* **What to do**
Reproduce the following data exactly, minus any images.
++++ Given information ++++
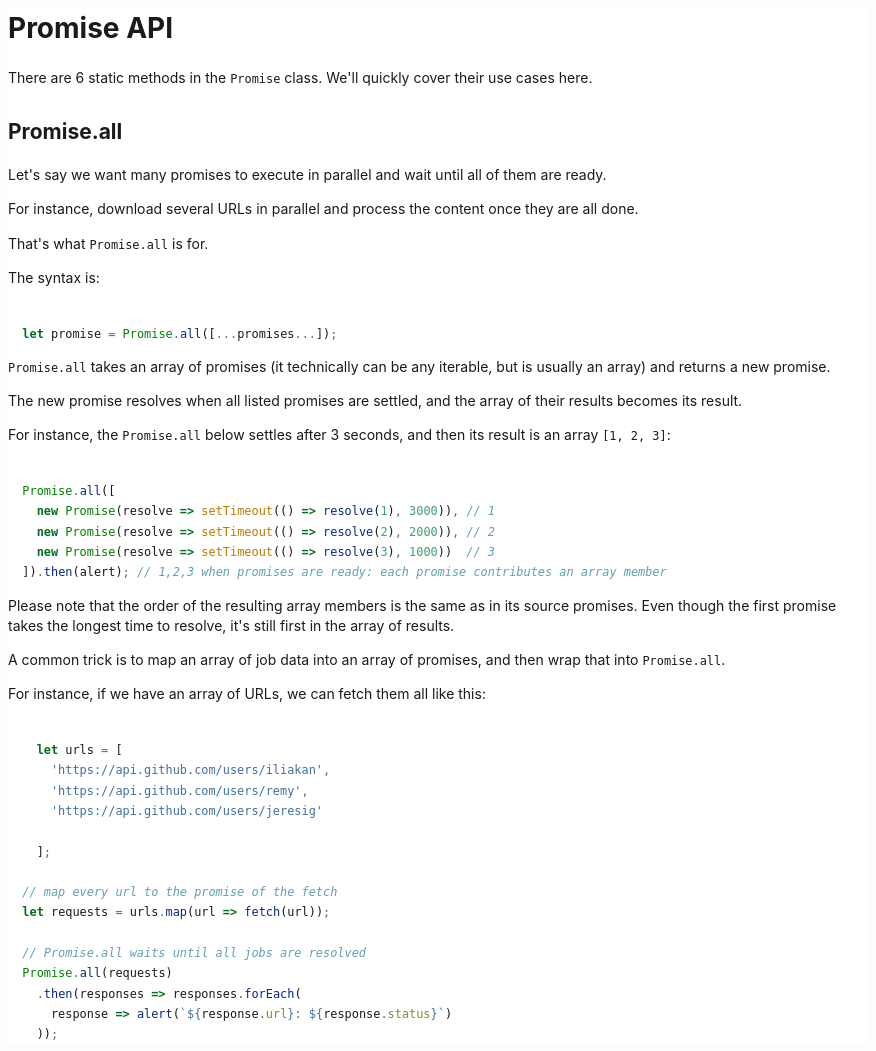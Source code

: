 # Promise API

There are 6 static methods in the `Promise` class. We'll quickly cover their use cases here.

## Promise.all

Let's say we want many promises to execute in parallel and wait until all of them are ready.

For instance, download several URLs in parallel and process the content once they are all done.

That's what `Promise.all` is for.

The syntax is:

```js

  let promise = Promise.all([...promises...]);

```

`Promise.all` takes an array of promises (it technically can be any iterable, but is usually an array) and returns a new promise.

The new promise resolves when all listed promises are settled, and the array of their results becomes its result.

For instance, the `Promise.all` below settles after 3 seconds, and then its result is an array `[1, 2, 3]`:

```js run

  Promise.all([
    new Promise(resolve => setTimeout(() => resolve(1), 3000)), // 1
    new Promise(resolve => setTimeout(() => resolve(2), 2000)), // 2
    new Promise(resolve => setTimeout(() => resolve(3), 1000))  // 3
  ]).then(alert); // 1,2,3 when promises are ready: each promise contributes an array member

```

Please note that the order of the resulting array members is the same as in its source promises. Even though the first promise takes the longest time to resolve, it's still first in the array of results.

A common trick is to map an array of job data into an array of promises, and then wrap that into `Promise.all`.

For instance, if we have an array of URLs, we can fetch them all like this:

```js run

    let urls = [
      'https://api.github.com/users/iliakan',
      'https://api.github.com/users/remy',
      'https://api.github.com/users/jeresig'
      
    ];

  // map every url to the promise of the fetch
  let requests = urls.map(url => fetch(url));

  // Promise.all waits until all jobs are resolved
  Promise.all(requests)
    .then(responses => responses.forEach(
      response => alert(`${response.url}: ${response.status}`)
    ));

```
++++
* **Reply**
Source code

: # Promise API

There are 6 static methods in the `Promise` class. We'll quickly cover their use cases here.

## Promise.all

Let's say we want many promises to execute in parallel and wait until all of them are ready.

For instance, download several URLs in parallel and process the content once they are all done.

That's what `Promise.all` is for.

The syntax is:

```js

  let promise = Promise.all([...promises...]);

```

`Promise.all` takes an array of promises (it technically can be any iterable, but is usually an array) and returns a new promise.

The new promise resolves when all listed promises are settled, and the array of their results becomes its result.

For instance, the `Promise.all` below settles after 3 seconds, and then its result is an array `[1, 2, 3]`:

```js run

  Promise.all([
    new Promise(resolve => setTimeout(() => resolve(1), 3000)), // 1
    new Promise(resolve => setTimeout(() => resolve(2), 2000)), // 2
    new Promise(resolve => setTimeout(() => resolve(3), 1000))  // 3
  ]).then(alert); // 1,2,3 when promises are ready: each promise contributes an array member

```

Please note that the order of the resulting array members is the same as in its source promises. Even though the first promise takes the longest time to resolve, it's still first in the array of results.

A common trick is to map an array of job data into an array of promises, and then wrap that into `Promise.all`.

For instance, if we have an array of URLs, we can fetch them all like this:

```js run

    let urls = [
      'https://api.github.com/users/iliakan',
      'https://api.github.com/users/remy',
      'https://api.github.com/users/jeresig'
      
    ];

  // map every url to the promise of the fetch
  let requests = urls.map(url => fetch(url));

  // Promise.all waits until all jobs are resolved
  Promise.all(requests)
    .then(responses => responses.forEach(
      response => alert(`${response.url}: ${response.status}`)
    ));

```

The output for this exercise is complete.